Available data:

*** Begin section ***

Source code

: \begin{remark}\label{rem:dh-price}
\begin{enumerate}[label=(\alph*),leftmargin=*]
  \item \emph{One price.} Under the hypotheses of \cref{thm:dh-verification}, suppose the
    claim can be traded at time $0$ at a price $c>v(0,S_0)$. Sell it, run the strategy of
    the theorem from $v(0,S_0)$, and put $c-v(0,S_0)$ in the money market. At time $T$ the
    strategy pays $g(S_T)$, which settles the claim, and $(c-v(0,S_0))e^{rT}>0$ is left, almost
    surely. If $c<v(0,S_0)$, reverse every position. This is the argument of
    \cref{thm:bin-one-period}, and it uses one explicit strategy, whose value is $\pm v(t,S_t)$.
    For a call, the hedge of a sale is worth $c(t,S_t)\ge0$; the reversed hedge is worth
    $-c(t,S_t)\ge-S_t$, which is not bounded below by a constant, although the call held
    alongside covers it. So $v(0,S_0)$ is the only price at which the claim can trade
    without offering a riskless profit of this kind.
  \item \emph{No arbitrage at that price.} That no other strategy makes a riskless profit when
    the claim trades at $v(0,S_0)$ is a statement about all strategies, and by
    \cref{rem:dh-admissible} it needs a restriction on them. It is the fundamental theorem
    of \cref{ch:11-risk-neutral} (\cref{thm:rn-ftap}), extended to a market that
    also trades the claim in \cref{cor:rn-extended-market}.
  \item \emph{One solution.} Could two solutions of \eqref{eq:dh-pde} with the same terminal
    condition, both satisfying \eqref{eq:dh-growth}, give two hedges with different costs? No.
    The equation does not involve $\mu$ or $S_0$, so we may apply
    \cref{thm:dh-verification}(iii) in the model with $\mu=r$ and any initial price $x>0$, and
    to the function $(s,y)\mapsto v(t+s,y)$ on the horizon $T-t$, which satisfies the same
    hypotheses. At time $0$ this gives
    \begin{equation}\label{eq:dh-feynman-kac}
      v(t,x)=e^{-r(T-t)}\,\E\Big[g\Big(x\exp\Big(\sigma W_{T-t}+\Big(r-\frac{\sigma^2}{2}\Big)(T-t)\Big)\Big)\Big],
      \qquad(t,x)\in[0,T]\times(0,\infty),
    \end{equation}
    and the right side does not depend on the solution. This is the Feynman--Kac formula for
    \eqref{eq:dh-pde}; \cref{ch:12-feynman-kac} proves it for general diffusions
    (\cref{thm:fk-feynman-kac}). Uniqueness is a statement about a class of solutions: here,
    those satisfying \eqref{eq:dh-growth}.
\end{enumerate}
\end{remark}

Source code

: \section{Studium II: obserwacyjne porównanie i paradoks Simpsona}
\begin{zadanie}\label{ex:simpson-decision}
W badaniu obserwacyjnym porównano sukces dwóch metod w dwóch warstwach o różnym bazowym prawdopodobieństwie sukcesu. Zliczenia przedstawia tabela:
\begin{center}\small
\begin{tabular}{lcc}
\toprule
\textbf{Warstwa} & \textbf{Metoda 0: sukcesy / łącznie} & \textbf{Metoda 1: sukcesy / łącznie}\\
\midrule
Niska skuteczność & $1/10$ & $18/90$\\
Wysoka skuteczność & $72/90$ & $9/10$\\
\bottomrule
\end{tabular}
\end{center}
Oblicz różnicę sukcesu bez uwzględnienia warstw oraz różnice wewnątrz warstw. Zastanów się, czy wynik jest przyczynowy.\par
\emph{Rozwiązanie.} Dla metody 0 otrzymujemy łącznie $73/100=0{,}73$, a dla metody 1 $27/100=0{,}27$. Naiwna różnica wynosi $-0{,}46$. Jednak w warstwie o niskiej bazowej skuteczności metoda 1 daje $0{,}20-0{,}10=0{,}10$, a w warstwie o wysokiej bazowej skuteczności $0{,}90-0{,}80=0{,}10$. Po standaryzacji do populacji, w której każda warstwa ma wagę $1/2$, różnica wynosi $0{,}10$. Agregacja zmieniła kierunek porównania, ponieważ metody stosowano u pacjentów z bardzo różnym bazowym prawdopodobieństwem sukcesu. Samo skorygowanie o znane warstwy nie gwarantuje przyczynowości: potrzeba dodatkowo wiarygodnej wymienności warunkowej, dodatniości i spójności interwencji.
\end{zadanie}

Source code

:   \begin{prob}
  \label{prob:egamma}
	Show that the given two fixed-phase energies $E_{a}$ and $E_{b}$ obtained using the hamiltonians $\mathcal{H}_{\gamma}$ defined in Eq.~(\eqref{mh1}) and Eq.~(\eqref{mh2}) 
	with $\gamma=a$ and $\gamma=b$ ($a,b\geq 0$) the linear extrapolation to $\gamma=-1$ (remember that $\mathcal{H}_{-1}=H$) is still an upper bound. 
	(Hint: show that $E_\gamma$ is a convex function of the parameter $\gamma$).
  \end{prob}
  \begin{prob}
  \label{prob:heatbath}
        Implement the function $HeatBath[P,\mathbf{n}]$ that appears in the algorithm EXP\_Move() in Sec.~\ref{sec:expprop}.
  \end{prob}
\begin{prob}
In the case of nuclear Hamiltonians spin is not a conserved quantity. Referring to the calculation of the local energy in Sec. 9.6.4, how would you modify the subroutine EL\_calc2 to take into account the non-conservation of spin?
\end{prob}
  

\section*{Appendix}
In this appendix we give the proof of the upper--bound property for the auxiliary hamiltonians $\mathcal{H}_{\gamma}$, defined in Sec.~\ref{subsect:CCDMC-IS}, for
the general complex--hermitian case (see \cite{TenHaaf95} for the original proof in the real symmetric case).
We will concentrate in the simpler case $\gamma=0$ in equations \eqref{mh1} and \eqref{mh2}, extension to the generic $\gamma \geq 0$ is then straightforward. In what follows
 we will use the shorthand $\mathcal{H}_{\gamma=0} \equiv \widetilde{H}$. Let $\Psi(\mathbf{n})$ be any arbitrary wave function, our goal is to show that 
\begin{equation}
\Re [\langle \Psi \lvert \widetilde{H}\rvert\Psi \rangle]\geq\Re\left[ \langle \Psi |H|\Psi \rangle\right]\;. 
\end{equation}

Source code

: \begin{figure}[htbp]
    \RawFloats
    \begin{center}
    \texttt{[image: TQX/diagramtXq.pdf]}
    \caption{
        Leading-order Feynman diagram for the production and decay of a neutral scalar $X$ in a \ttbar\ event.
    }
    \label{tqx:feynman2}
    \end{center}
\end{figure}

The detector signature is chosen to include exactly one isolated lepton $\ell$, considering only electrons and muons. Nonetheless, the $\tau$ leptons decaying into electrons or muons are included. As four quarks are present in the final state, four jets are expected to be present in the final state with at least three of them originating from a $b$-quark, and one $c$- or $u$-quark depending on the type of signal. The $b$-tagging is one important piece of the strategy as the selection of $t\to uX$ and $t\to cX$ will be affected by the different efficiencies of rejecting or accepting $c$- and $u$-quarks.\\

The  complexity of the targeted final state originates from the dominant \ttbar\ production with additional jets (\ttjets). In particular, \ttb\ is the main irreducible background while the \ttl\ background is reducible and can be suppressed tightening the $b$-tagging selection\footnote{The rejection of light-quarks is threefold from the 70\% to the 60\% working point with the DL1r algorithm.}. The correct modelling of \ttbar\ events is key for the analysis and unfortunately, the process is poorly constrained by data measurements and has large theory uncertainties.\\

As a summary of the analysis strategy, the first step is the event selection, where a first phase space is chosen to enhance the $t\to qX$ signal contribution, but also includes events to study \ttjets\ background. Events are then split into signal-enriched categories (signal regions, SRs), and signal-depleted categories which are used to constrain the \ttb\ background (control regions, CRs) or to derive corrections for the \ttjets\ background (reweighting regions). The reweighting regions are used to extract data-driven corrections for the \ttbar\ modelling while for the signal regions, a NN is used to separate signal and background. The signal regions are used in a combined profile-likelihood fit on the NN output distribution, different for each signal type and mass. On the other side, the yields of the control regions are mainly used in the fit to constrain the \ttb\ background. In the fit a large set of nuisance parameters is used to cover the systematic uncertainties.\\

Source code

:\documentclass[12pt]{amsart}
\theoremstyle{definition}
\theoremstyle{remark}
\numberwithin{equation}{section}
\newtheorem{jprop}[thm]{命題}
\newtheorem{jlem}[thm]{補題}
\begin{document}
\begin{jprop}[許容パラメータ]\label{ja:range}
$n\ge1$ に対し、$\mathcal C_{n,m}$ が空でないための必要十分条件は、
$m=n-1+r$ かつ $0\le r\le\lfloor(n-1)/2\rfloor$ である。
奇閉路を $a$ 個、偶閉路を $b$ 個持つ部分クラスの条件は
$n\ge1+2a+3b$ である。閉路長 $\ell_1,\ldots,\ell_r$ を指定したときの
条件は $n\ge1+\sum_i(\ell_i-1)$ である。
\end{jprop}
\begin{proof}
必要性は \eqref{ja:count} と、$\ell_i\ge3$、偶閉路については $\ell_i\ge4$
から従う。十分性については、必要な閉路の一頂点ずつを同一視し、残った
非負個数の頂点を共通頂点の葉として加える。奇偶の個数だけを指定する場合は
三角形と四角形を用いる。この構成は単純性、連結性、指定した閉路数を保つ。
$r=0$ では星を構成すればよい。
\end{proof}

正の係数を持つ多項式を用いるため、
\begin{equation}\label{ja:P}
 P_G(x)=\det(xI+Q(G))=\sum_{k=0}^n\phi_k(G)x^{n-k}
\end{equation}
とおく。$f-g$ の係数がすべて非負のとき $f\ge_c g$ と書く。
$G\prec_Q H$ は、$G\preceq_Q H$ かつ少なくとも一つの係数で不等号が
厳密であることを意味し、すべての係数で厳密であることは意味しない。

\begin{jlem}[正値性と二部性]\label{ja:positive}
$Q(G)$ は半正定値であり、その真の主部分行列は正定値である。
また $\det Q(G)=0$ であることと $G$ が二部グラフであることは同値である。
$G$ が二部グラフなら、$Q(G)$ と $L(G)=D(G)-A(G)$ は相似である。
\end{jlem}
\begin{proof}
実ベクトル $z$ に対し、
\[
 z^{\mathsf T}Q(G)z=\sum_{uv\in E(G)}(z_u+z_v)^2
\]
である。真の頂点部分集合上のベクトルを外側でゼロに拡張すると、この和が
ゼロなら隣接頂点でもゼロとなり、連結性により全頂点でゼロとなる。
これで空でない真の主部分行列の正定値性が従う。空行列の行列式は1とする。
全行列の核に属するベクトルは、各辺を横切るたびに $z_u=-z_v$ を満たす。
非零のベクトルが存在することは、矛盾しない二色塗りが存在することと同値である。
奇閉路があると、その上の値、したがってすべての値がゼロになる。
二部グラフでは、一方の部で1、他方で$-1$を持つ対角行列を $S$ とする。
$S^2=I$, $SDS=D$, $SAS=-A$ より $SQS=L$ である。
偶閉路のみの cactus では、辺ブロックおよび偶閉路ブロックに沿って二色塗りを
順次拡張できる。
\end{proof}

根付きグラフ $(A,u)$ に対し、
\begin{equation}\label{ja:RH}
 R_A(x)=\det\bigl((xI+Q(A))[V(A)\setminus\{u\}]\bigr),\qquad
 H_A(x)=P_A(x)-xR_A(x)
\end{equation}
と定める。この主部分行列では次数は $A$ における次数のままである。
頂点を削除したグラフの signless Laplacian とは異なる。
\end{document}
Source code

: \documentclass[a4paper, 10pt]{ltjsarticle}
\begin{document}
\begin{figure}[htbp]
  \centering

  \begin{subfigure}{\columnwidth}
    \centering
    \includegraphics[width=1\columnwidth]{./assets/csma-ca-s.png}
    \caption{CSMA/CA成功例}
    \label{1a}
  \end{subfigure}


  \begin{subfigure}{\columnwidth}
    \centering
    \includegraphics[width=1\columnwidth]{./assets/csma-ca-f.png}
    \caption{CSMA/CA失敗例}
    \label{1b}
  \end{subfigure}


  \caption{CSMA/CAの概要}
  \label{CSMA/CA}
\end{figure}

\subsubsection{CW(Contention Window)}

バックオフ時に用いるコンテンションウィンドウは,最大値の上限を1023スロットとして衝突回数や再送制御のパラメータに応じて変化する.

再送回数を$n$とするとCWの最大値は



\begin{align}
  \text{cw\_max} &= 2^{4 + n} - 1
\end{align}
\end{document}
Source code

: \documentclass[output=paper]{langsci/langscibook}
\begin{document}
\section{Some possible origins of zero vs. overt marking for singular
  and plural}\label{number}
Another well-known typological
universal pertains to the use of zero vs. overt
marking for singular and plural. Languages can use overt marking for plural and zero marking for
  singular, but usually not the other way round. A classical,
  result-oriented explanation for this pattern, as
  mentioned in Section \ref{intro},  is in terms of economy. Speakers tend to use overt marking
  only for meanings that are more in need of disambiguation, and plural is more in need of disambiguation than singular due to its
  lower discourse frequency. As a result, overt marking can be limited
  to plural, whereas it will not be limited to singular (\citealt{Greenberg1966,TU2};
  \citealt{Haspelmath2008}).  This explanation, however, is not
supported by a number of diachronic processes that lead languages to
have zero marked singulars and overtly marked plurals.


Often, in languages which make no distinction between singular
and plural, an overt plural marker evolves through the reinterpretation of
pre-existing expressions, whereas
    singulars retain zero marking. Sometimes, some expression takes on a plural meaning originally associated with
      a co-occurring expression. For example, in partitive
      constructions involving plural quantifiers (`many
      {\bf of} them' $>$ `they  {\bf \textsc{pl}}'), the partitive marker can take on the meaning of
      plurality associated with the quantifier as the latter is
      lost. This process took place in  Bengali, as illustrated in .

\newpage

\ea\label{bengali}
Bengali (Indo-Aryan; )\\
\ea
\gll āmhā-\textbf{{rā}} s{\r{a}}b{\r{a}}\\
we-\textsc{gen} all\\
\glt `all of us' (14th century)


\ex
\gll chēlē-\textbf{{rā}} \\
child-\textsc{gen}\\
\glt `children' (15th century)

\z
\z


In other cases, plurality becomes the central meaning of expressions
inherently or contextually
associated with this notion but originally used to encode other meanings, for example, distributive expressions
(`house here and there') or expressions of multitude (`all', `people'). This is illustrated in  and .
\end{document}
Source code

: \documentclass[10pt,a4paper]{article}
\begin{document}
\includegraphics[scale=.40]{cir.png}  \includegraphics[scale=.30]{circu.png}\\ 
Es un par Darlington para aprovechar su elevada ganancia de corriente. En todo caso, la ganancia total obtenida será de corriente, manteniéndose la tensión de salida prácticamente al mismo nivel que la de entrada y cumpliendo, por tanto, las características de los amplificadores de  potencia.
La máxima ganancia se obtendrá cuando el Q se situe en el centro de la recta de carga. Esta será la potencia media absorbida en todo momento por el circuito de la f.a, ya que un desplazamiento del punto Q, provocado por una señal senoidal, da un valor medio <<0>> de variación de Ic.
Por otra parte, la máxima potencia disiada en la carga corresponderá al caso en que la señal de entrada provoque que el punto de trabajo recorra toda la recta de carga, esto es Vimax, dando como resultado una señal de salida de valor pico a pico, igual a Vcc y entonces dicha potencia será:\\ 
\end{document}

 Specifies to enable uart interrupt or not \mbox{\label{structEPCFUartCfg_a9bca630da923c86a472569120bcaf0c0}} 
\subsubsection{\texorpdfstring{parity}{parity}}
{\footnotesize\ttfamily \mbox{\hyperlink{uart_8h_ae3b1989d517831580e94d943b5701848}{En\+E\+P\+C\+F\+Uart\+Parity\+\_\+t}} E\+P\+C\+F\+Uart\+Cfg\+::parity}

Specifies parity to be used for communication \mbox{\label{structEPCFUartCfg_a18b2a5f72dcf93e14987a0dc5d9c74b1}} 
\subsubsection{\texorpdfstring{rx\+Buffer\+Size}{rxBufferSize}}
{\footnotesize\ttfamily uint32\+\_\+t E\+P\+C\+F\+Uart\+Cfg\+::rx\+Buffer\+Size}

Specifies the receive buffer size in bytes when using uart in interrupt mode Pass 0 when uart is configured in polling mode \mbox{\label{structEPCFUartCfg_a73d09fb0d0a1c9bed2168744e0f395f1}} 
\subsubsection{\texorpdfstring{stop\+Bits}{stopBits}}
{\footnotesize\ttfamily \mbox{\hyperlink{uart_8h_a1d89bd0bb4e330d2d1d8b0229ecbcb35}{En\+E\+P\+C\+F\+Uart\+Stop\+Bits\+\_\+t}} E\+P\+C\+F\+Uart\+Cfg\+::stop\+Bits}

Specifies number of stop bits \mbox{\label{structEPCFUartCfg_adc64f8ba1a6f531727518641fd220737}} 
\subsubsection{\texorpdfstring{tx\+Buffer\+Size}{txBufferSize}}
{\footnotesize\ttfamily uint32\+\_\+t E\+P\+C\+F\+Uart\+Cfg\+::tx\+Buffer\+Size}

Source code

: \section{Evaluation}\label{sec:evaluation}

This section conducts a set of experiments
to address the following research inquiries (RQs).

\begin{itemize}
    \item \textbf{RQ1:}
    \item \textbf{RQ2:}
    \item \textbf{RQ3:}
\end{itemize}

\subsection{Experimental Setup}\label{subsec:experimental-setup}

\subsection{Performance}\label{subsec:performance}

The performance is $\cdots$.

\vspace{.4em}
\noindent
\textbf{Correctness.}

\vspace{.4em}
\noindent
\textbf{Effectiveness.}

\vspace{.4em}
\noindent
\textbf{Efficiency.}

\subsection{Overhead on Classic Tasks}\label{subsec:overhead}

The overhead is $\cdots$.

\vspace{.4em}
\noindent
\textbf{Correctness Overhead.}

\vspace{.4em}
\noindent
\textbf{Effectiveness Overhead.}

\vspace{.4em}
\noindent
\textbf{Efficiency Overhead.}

*** End section ***

To do: Copy exactly the lines from the one with "The performance is $\cdots$." down to the last line of the records above, and leave out everything else.

Response:
The performance is $\cdots$.

\vspace{.4em}
\noindent
\textbf{Correctness.}

\vspace{.4em}
\noindent
\textbf{Effectiveness.}

\vspace{.4em}
\noindent
\textbf{Efficiency.}

\subsection{Overhead on Classic Tasks}\label{subsec:overhead}

The overhead is $\cdots$.

\vspace{.4em}
\noindent
\textbf{Correctness Overhead.}

\vspace{.4em}
\noindent
\textbf{Effectiveness Overhead.}

\vspace{.4em}
\noindent
\textbf{Efficiency Overhead.}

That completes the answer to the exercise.